Abstract : Taxation and Coercion in the Islamic World during the Pre-Modern Period (7th–16th Centuries)
Fiscal administration, and taxation in general, was a key aspect of governance as early as the first decades of the Islamic conquests. It offers a multifaceted historical entry point, particularly suited to studies of society and the dynamics between taxpayers and the state—however one may define it. In the introduction to the volume Ancient Taxation, The Mechanics of Extraction in Comparative Perspective, which he co-edited with Irene Soto Marin, Jonathan Valk lists several reasons to explain why people in ancient polities would agree to pay taxes: ideology, coercion, the provision of stability and security, social inertia, and the influence of co-opted elements of the social order that enforced compliance, as well as provision of institutions.
This workshop will focus on coercion and explore the dynamics between taxation and coercion. We will consider the Islamic empire in its entirety (from modern-day Afghanistan to Spain), emphasising geographical and chronological diversity from a diachronic perspective. Moreover, the aim is to draw on a wide variety of narrative and documentary sources to fully grasp how these issues were addressed depending on the materials used.
Two key aspects of the relationship between taxation and coercion will be particularly examined:
· Coercion during the collection of taxes
Seen primarily as a means to prevent non-payment of taxes, we are particularly interested in forms of pressure, such as intimidation. The role of institutional or non-state forces in fulfilling this task is of particular interest to us. This workshop will pay special attention to the actors involved in fiscal administration and coercion, to highlight collaborations and/or competitions between law enforcement and tax officials. Is there a discernible rationale linking different types of taxes with different actors? We also aim to explore the varying degrees of coercion, including the use of physical force, the types of constraints, and the scales of penalties. In this context, we are equally interested in theoretical discussions about the links between taxation and coercion.

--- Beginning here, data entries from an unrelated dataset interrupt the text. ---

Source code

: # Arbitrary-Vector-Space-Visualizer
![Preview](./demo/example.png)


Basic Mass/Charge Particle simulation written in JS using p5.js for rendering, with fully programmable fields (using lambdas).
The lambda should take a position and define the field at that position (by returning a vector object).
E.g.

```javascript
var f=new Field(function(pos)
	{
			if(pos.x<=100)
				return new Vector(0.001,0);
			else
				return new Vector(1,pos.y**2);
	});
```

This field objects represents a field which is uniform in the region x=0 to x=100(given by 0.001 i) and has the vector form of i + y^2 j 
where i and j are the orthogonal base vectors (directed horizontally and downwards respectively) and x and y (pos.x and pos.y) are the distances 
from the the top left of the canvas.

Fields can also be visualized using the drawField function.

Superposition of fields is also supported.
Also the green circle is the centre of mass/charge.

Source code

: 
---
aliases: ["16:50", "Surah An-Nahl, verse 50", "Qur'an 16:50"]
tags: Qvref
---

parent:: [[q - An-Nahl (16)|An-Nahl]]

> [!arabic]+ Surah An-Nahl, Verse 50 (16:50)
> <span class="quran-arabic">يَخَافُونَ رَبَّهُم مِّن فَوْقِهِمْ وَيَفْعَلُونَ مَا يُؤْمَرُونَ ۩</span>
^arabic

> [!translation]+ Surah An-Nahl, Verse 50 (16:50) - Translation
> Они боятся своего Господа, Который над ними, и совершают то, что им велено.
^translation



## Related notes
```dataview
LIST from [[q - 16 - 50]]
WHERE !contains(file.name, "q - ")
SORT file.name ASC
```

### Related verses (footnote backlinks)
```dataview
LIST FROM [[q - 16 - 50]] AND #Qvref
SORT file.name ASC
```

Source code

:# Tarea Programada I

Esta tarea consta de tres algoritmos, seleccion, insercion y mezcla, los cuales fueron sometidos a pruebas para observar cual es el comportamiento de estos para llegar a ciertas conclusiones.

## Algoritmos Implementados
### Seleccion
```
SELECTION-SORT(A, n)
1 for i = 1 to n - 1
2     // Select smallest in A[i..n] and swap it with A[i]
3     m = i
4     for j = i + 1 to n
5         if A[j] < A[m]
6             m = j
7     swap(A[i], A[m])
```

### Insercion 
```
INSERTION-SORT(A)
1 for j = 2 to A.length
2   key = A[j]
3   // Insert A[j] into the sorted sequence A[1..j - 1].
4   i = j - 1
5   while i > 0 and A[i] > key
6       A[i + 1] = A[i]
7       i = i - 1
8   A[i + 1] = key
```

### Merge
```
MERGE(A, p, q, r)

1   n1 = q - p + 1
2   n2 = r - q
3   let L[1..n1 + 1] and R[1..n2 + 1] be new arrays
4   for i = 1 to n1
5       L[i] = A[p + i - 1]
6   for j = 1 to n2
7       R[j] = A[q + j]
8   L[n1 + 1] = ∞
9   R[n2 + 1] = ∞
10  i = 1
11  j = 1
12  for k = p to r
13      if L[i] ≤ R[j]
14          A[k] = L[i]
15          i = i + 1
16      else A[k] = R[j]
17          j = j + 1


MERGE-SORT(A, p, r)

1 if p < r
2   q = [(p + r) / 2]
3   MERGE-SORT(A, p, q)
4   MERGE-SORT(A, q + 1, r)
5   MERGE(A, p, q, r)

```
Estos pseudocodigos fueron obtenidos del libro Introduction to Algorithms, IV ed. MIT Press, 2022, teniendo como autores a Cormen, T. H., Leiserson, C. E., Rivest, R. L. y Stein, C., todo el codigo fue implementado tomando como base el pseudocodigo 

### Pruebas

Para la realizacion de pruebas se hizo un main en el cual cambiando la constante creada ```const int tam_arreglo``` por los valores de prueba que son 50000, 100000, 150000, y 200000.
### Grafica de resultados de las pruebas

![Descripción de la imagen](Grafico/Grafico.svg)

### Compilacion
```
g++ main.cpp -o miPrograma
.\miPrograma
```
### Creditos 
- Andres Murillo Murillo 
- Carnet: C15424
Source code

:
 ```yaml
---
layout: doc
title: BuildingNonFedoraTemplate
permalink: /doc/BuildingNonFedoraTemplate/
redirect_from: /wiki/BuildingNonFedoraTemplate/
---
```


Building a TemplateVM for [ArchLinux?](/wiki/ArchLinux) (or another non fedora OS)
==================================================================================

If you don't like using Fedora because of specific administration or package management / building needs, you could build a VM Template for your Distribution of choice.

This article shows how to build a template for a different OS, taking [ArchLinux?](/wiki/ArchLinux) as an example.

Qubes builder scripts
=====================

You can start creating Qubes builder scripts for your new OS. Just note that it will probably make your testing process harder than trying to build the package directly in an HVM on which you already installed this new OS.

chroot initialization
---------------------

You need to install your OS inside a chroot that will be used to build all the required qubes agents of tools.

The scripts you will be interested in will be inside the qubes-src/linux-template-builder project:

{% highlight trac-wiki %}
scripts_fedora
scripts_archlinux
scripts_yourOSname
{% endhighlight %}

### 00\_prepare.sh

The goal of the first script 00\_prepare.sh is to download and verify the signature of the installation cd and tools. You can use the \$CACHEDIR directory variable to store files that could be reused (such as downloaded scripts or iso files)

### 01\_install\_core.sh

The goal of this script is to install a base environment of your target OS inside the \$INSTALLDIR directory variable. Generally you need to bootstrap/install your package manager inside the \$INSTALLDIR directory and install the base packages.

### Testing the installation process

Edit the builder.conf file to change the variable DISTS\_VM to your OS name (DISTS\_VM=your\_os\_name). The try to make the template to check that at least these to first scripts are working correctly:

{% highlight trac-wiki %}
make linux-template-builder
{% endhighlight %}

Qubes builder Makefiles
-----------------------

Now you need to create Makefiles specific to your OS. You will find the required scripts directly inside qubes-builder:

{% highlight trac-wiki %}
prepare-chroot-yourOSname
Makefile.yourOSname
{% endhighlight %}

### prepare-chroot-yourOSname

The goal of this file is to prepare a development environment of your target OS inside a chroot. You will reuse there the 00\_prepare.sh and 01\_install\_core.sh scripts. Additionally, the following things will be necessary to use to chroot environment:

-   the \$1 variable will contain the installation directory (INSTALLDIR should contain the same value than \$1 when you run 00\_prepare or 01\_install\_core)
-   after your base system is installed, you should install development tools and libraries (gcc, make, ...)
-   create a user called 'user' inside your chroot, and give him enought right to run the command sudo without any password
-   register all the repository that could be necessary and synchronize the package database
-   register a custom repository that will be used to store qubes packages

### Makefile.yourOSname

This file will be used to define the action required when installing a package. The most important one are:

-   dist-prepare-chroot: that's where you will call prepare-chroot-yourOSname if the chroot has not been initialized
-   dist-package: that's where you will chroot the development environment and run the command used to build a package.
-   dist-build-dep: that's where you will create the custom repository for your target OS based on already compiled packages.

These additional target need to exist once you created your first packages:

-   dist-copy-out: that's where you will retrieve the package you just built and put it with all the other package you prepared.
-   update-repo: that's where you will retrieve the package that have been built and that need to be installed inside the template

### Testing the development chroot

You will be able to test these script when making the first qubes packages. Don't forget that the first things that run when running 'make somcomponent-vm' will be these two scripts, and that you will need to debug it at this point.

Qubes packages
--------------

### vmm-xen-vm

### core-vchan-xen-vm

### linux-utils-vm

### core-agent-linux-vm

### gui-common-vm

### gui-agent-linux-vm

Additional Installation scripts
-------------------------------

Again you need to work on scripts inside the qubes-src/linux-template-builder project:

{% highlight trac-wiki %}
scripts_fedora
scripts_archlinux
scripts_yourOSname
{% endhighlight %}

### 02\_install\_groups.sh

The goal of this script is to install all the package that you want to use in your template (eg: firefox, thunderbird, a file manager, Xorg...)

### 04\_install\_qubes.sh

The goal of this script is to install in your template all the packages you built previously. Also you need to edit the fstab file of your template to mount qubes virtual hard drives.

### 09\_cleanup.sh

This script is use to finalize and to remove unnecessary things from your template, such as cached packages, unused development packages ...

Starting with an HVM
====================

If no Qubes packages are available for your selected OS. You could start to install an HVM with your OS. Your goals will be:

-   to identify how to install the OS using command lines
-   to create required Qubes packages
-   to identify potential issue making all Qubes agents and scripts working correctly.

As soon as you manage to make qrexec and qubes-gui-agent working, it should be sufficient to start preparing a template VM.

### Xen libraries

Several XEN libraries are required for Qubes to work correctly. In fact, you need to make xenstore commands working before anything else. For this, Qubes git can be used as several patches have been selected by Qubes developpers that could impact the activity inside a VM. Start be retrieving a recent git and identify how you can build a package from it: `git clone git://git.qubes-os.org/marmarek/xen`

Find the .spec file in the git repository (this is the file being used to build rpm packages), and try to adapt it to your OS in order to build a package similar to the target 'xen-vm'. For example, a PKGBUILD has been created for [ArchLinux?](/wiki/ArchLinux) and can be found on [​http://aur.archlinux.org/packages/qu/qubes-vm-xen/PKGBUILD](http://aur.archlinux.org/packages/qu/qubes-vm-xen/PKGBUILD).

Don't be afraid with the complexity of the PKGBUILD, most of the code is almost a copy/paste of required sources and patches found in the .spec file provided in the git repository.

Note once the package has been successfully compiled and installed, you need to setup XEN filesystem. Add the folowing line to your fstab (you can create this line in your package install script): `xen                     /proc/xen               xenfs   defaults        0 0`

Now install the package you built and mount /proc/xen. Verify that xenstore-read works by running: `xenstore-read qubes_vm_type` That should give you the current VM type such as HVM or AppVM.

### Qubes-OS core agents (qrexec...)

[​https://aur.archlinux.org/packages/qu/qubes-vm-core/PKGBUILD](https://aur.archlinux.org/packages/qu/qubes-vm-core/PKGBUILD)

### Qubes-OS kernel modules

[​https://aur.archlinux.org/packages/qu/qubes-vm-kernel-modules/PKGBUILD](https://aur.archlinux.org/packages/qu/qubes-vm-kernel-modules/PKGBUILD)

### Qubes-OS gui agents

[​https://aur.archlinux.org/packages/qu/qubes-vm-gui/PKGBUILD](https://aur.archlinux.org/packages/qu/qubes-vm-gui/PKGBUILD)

· Coercion and the use of force in response to tax non-payment.
In contrast, the second focus of our workshop considers coercion as a response to tax non-payment, whether due to delays, such as tax arrears, or outright refusal, sometimes accompanied by revolts labelled as tax-related uprisings. We will examine the role and form that coercion and the use of force take in these scenarios. We will also consider other possible responses that precede or accompany coercion, such as persuasion or negotiation.
Bibliography
Y. Rapoport, Invisible Peasants, Marauding Nomads: Taxation, Tribalism and Rebellion in Mamluk Egypt, Mamluk Studies Review vol. 8, 2004, 1-22.
J. Valk, I. Soto Marin, Ancient Taxation. The Mechanics of Extraction in Comparative Perspective, ISAW/NYU Press, 2021.